_Prompt_
Go through the entries below from the first line and transcribe each one exactly, ending with the line that contains "I’m passionate about".

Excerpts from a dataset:
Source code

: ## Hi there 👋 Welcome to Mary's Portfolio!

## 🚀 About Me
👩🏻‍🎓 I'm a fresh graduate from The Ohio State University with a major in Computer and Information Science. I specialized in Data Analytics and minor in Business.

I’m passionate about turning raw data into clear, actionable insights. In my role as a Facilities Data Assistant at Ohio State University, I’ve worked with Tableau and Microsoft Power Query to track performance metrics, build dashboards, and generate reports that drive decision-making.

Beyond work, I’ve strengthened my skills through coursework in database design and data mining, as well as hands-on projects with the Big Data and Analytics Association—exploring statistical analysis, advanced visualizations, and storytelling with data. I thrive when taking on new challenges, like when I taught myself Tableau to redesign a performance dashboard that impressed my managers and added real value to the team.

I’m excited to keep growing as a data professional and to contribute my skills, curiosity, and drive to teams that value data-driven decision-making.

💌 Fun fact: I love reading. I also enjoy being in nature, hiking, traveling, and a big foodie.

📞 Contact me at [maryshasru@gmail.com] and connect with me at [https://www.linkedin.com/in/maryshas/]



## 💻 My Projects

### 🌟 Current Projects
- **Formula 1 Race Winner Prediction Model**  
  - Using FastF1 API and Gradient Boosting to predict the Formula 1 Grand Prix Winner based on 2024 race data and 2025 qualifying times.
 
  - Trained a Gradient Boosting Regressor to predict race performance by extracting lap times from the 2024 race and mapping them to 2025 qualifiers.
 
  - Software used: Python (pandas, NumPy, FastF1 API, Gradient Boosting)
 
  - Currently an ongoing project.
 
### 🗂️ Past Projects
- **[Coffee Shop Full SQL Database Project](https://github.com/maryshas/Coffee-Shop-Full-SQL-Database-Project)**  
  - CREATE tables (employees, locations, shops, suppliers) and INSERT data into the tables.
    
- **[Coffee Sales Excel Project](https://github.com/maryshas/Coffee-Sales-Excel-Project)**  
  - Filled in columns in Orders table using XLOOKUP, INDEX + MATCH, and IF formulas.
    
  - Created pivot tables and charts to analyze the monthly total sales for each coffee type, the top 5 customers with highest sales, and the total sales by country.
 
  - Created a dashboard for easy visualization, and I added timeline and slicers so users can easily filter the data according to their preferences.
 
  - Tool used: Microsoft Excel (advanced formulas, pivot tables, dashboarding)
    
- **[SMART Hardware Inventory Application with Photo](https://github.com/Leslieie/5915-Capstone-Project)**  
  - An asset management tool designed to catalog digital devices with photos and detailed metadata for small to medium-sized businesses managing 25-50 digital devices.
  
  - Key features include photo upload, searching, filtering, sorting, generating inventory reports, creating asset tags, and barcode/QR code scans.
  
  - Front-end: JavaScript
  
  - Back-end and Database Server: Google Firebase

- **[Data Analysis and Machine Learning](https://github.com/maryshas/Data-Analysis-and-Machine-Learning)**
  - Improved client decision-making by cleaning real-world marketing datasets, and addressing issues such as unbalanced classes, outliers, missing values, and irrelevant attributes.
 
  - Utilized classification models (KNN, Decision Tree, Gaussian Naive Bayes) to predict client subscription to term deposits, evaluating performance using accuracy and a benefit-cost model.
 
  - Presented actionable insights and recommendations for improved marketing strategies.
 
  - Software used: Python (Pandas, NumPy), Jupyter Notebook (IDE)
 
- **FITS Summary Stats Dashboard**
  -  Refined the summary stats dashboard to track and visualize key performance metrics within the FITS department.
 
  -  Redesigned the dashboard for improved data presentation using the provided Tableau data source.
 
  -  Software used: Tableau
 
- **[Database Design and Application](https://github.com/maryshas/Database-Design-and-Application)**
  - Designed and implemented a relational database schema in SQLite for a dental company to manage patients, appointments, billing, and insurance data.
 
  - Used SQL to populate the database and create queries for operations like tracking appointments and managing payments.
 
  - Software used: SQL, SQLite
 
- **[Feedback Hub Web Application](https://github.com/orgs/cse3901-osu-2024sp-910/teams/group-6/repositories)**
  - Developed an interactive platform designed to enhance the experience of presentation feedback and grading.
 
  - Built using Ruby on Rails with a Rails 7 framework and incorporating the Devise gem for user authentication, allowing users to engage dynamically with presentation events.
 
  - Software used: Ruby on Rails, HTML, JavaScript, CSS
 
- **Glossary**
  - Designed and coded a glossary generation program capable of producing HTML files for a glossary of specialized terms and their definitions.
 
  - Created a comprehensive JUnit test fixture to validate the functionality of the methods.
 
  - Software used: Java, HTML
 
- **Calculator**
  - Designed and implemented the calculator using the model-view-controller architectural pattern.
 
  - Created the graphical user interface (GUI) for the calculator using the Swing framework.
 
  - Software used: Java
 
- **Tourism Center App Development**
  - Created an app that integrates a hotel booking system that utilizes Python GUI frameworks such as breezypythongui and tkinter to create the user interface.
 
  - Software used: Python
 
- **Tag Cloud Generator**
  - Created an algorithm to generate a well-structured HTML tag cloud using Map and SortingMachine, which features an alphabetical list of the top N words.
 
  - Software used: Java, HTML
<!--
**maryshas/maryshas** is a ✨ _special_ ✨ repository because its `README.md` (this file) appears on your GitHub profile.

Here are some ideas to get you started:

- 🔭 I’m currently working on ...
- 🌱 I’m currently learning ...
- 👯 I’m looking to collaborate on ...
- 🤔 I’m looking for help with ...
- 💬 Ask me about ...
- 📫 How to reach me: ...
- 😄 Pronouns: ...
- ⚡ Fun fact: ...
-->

_Answer to this task_
Source code

: ## Hi there 👋 Welcome to Mary's Portfolio!

## 🚀 About Me
👩🏻‍🎓 I'm a fresh graduate from The Ohio State University with a major in Computer and Information Science. I specialized in Data Analytics and minor in Business.

I’m passionate about turning raw data into clear, actionable insights. In my role as a Facilities Data Assistant at Ohio State University, I’ve worked with Tableau and Microsoft Power Query to track performance metrics, build dashboards, and generate reports that drive decision-making.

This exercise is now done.